Reproduce the records below in full and word for word, excluding pictures.
----- Extracted entries -----
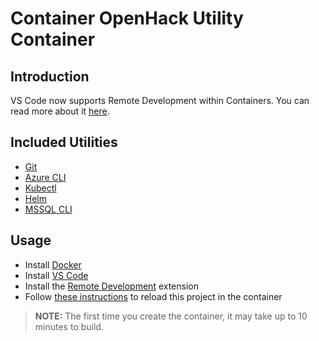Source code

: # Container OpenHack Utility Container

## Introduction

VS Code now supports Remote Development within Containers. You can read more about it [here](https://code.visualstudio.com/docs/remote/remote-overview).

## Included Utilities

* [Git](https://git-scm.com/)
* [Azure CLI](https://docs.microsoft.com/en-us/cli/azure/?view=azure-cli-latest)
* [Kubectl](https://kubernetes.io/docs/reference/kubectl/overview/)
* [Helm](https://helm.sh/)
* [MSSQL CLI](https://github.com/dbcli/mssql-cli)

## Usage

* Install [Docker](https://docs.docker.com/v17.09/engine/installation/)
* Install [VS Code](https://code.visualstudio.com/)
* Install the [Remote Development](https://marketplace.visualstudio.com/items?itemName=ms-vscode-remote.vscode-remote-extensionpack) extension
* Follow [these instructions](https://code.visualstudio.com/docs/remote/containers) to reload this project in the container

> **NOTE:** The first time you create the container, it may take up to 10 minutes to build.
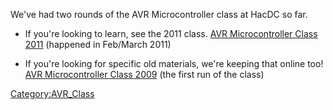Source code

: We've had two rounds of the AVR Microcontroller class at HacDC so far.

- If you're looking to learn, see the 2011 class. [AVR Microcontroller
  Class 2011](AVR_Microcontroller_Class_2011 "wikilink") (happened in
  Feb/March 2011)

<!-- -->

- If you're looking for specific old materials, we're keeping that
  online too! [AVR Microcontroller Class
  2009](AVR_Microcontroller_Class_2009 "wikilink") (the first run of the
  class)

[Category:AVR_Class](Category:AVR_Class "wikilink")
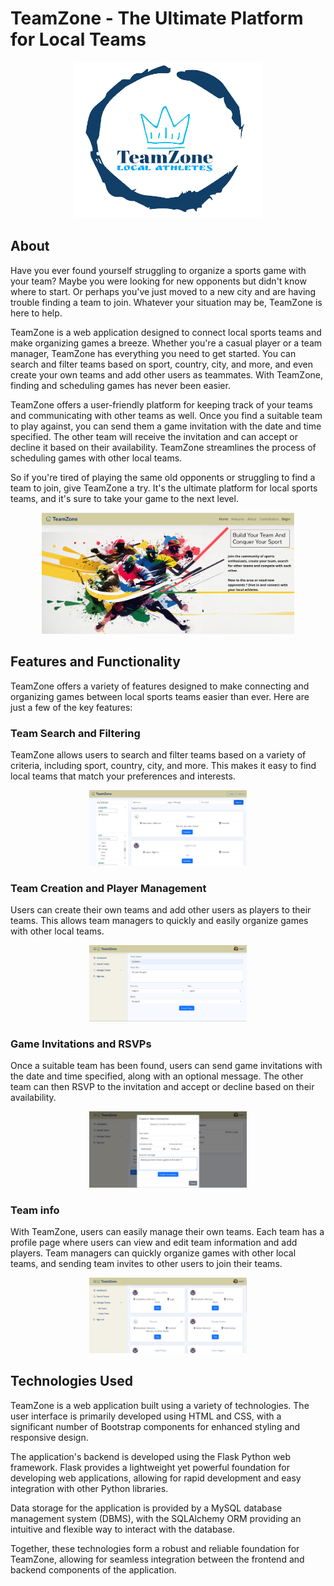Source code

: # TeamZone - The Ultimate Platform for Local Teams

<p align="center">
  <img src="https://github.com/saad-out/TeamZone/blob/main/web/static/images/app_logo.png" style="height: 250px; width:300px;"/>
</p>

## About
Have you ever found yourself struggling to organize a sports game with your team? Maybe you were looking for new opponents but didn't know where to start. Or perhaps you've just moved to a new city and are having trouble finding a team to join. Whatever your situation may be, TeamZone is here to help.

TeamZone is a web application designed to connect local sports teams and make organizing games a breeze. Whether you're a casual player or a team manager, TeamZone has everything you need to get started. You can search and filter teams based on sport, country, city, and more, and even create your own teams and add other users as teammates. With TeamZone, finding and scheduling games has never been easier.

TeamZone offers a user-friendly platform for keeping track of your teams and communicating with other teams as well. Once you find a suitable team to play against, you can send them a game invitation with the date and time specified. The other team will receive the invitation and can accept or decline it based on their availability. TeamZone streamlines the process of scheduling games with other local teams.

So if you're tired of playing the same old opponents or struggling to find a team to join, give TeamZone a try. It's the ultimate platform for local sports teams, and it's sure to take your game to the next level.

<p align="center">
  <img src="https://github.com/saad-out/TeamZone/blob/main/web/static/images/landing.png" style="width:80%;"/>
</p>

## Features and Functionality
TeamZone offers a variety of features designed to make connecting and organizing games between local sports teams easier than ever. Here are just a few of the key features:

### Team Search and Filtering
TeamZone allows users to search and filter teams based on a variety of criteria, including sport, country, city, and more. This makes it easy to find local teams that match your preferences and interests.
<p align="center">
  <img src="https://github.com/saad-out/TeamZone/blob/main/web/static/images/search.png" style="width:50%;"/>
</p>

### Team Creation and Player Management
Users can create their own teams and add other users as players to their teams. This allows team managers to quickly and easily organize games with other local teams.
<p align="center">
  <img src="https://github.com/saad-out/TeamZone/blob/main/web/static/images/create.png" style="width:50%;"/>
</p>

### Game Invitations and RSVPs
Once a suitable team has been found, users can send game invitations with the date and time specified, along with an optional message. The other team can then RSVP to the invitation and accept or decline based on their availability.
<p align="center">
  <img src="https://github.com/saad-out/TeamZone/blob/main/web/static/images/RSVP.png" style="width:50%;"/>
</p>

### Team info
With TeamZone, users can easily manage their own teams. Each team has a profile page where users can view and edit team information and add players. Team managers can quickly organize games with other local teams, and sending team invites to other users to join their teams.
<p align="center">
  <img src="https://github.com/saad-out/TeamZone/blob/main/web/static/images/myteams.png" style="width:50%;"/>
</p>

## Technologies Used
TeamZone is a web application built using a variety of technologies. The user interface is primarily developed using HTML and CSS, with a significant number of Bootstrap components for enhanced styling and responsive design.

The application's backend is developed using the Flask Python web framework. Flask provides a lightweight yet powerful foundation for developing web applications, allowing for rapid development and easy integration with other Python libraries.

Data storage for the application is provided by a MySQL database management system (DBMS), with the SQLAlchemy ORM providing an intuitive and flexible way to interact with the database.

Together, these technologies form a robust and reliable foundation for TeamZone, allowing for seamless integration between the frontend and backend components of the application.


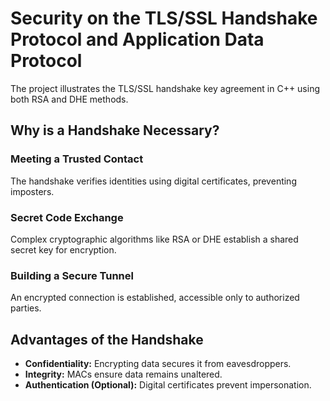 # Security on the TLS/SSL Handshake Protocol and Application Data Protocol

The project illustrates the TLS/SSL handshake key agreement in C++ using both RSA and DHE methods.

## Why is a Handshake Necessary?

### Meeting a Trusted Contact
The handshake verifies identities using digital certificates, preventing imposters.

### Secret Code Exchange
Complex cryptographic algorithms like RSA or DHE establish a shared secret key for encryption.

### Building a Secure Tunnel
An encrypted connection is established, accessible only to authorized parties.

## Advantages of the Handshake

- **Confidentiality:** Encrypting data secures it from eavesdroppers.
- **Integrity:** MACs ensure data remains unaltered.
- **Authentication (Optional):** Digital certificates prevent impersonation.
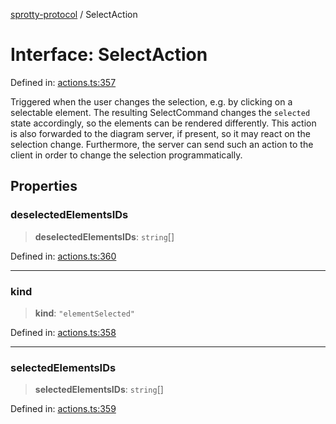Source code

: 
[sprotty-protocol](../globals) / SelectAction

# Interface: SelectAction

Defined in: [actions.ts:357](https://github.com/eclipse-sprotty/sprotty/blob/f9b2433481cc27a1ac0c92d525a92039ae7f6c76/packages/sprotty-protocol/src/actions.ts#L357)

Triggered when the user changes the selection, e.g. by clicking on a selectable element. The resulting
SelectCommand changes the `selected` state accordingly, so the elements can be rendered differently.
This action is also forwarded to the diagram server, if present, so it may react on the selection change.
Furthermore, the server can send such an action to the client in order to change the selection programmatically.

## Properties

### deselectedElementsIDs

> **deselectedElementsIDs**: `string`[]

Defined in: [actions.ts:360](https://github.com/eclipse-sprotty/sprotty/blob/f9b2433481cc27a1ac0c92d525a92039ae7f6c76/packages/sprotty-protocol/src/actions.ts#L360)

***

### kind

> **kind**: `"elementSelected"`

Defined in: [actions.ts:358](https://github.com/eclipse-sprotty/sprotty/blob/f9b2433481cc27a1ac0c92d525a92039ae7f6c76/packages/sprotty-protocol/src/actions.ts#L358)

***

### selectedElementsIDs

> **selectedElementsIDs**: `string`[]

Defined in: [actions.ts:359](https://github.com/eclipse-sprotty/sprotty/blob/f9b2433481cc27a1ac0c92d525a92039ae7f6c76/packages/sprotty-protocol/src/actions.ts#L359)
-----
Task result »
Source code

: # Container OpenHack Utility Container

## Introduction

VS Code now supports Remote Development within Containers. You can read more about it [here](https://code.visualstudio.com/docs/remote/remote-overview).

## Included Utilities

* [Git](https://git-scm.com/)
* [Azure CLI](https://docs.microsoft.com/en-us/cli/azure/?view=azure-cli-latest)
* [Kubectl](https://kubernetes.io/docs/reference/kubectl/overview/)
* [Helm](https://helm.sh/)
* [MSSQL CLI](https://github.com/dbcli/mssql-cli)

## Usage

* Install [Docker](https://docs.docker.com/v17.09/engine/installation/)
* Install [VS Code](https://code.visualstudio.com/)
* Install the [Remote Development](https://marketplace.visualstudio.com/items?itemName=ms-vscode-remote.vscode-remote-extensionpack) extension
* Follow [these instructions](https://code.visualstudio.com/docs/remote/containers) to reload this project in the container

> **NOTE:** The first time you create the container, it may take up to 10 minutes to build.
Source code

: We've had two rounds of the AVR Microcontroller class at HacDC so far.

- If you're looking to learn, see the 2011 class. [AVR Microcontroller
  Class 2011](AVR_Microcontroller_Class_2011 "wikilink") (happened in
  Feb/March 2011)

<!-- -->

- If you're looking for specific old materials, we're keeping that
  online too! [AVR Microcontroller Class
  2009](AVR_Microcontroller_Class_2009 "wikilink") (the first run of the
  class)

[Category:AVR_Class](Category:AVR_Class "wikilink")
Source code

: # TeamZone - The Ultimate Platform for Local Teams

<p align="center">
  <img src="https://github.com/saad-out/TeamZone/blob/main/web/static/images/app_logo.png" style="height: 250px; width:300px;"/>
</p>

## About
Have you ever found yourself struggling to organize a sports game with your team? Maybe you were looking for new opponents but didn't know where to start. Or perhaps you've just moved to a new city and are having trouble finding a team to join. Whatever your situation may be, TeamZone is here to help.

TeamZone is a web application designed to connect local sports teams and make organizing games a breeze. Whether you're a casual player or a team manager, TeamZone has everything you need to get started. You can search and filter teams based on sport, country, city, and more, and even create your own teams and add other users as teammates. With TeamZone, finding and scheduling games has never been easier.

TeamZone offers a user-friendly platform for keeping track of your teams and communicating with other teams as well. Once you find a suitable team to play against, you can send them a game invitation with the date and time specified. The other team will receive the invitation and can accept or decline it based on their availability. TeamZone streamlines the process of scheduling games with other local teams.

So if you're tired of playing the same old opponents or struggling to find a team to join, give TeamZone a try. It's the ultimate platform for local sports teams, and it's sure to take your game to the next level.

<p align="center">
  <img src="https://github.com/saad-out/TeamZone/blob/main/web/static/images/landing.png" style="width:80%;"/>
</p>

## Features and Functionality
TeamZone offers a variety of features designed to make connecting and organizing games between local sports teams easier than ever. Here are just a few of the key features:

### Team Search and Filtering
TeamZone allows users to search and filter teams based on a variety of criteria, including sport, country, city, and more. This makes it easy to find local teams that match your preferences and interests.
<p align="center">
  <img src="https://github.com/saad-out/TeamZone/blob/main/web/static/images/search.png" style="width:50%;"/>
</p>

### Team Creation and Player Management
Users can create their own teams and add other users as players to their teams. This allows team managers to quickly and easily organize games with other local teams.
<p align="center">
  <img src="https://github.com/saad-out/TeamZone/blob/main/web/static/images/create.png" style="width:50%;"/>
</p>

### Game Invitations and RSVPs
Once a suitable team has been found, users can send game invitations with the date and time specified, along with an optional message. The other team can then RSVP to the invitation and accept or decline based on their availability.
<p align="center">
  <img src="https://github.com/saad-out/TeamZone/blob/main/web/static/images/RSVP.png" style="width:50%;"/>
</p>

### Team info
With TeamZone, users can easily manage their own teams. Each team has a profile page where users can view and edit team information and add players. Team managers can quickly organize games with other local teams, and sending team invites to other users to join their teams.
<p align="center">
  <img src="https://github.com/saad-out/TeamZone/blob/main/web/static/images/myteams.png" style="width:50%;"/>
</p>

## Technologies Used
TeamZone is a web application built using a variety of technologies. The user interface is primarily developed using HTML and CSS, with a significant number of Bootstrap components for enhanced styling and responsive design.

The application's backend is developed using the Flask Python web framework. Flask provides a lightweight yet powerful foundation for developing web applications, allowing for rapid development and easy integration with other Python libraries.

Data storage for the application is provided by a MySQL database management system (DBMS), with the SQLAlchemy ORM providing an intuitive and flexible way to interact with the database.

Together, these technologies form a robust and reliable foundation for TeamZone, allowing for seamless integration between the frontend and backend components of the application.


 # Security on the TLS/SSL Handshake Protocol and Application Data Protocol

The project illustrates the TLS/SSL handshake key agreement in C++ using both RSA and DHE methods.

## Why is a Handshake Necessary?

### Meeting a Trusted Contact
The handshake verifies identities using digital certificates, preventing imposters.

### Secret Code Exchange
Complex cryptographic algorithms like RSA or DHE establish a shared secret key for encryption.

### Building a Secure Tunnel
An encrypted connection is established, accessible only to authorized parties.

## Advantages of the Handshake

- **Confidentiality:** Encrypting data secures it from eavesdroppers.
- **Integrity:** MACs ensure data remains unaltered.
- **Authentication (Optional):** Digital certificates prevent impersonation.
Source code

: 
[sprotty-protocol](../globals) / SelectAction

# Interface: SelectAction

Defined in: [actions.ts:357](https://github.com/eclipse-sprotty/sprotty/blob/f9b2433481cc27a1ac0c92d525a92039ae7f6c76/packages/sprotty-protocol/src/actions.ts#L357)

Triggered when the user changes the selection, e.g. by clicking on a selectable element. The resulting
SelectCommand changes the `selected` state accordingly, so the elements can be rendered differently.
This action is also forwarded to the diagram server, if present, so it may react on the selection change.
Furthermore, the server can send such an action to the client in order to change the selection programmatically.

## Properties

### deselectedElementsIDs

> **deselectedElementsIDs**: `string`[]

Defined in: [actions.ts:360](https://github.com/eclipse-sprotty/sprotty/blob/f9b2433481cc27a1ac0c92d525a92039ae7f6c76/packages/sprotty-protocol/src/actions.ts#L360)

***

### kind

> **kind**: `"elementSelected"`

Defined in: [actions.ts:358](https://github.com/eclipse-sprotty/sprotty/blob/f9b2433481cc27a1ac0c92d525a92039ae7f6c76/packages/sprotty-protocol/src/actions.ts#L358)

***

### selectedElementsIDs

> **selectedElementsIDs**: `string`[]

Defined in: [actions.ts:359](https://github.com/eclipse-sprotty/sprotty/blob/f9b2433481cc27a1ac0c92d525a92039ae7f6c76/packages/sprotty-protocol/src/actions.ts#L359)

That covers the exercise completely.